In the same year, Charles Simon, who had played Dr Dale in the Jessie Matthews era, did his own continuation of the story, going on tour in At Home With The Dales. This show has its place in theatre history as the first professional venture of Cameron Mackintosh, later renowned for large-scale musicals. The play was written by Charles Henry, who was soon discovered to be Simon. Later dates in the tour were cancelled because the audience did not seem to be there. "It would have been different if Jessie had done the tour", Simon remarked a few months later (to actor Roger Sansom, with whom he was in a broadcast). He was, however, the only member of the radio cast to make the transition.

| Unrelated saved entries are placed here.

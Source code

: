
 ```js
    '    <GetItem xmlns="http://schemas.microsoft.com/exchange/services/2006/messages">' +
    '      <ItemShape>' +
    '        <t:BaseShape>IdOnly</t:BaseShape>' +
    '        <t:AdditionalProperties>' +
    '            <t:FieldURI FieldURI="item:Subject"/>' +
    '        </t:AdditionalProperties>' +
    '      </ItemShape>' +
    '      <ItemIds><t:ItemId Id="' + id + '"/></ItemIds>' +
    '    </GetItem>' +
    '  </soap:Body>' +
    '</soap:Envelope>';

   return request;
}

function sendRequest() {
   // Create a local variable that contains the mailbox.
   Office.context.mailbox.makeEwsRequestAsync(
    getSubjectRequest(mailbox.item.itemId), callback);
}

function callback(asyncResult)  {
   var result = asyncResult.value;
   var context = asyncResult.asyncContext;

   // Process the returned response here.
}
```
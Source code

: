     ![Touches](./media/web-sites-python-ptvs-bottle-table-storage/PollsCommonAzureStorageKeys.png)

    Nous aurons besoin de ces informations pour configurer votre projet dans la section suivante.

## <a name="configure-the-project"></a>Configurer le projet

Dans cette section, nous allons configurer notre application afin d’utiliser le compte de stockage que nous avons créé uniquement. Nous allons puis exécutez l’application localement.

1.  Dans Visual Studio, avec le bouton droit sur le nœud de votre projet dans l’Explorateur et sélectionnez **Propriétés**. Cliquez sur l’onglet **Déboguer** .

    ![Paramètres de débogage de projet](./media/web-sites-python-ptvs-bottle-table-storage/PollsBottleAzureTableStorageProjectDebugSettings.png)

The play was published, but has seldom been revived. In 1972, it received an amateur production at Rugby Theatre, with Bridget Watson as Mrs Dale and Harry Roberts as her husband the doctor. The only professional revival appears to have been in 1997 at the Kenneth More Studio Theatre in Ilford, when Angela Ellis and Roger Braban played the senior Dales.

==Catchphrase==

The phrase seized on by caricaturists as typical of Mrs Dale's narrative was "I'm rather worried about Jim...". Indeed, the phrase was a staple of many comedy programmes, radio and television, in the early 1960s aiming to poke fun at safe, staid and undemanding middle-class lifestyles. The last episode ended with Mrs Dale saying, "There's one thing that won't change – I shall always worry about Jim...".

== Parodies ==

===Mrs Wilson's Diary===

Mrs Dale's Diary was the inspiration for Mrs Wilson's Diary in the fortnightly satirical magazine Private Eye. The writers (primarily John Wells) portrayed Mrs Wilson (the wife of prime minister Harold Wilson) as seeing herself as comfortably middle class, in contrast to the working class pretensions (and middle class actuality) of her husband: for example, with the Wincarnis (a brand of tonic wine) and the worsted suits with two pairs of trousers (Wilson was from Huddersfield, a town known for the manufacture of worsted cloth).

===The Goon Show===

The show was mentioned in the following episodes of The Goon Show:
- In an untitled episode (series 2, episode 1: 22 January 1952), listeners are given an example of how Mrs Dale's Diary would sound as produced by Americans. It includes over-hyped music, multiple in-show advertisements for bizarrely named products, and ends with several murders.
- In "The Man Who Tried To Destroy London's Monuments", (series 4, episode 2: 9 October 1953), Eccles regains consciousness and is told he is in Mrs Dale's Diary.
- "Nineteen Eighty-Five", (series 5, episode 15: 5 January 1955), in which mention is made of Mrs Dale's Real Diary, when the character Bluebottle is reading a book:
Seagoon: I want to read it. What's it called?
Bluebottle: It's called Mrs Dale's Real Diary.
Seagoon: Mrs Dale's...?? Heavens — would the BBC stop at nothing? So this was how they kept the masses from thinking.
Bluebottle: Eheehee! Look at this page! Eheehee! It's a Three-D picture of Mrs Dale in her nightshirt being chased by Richard Dimbleby... Eheehee! Eheeheehee! Eheeheeoooooughhhh... pauses to wipe drool off chin.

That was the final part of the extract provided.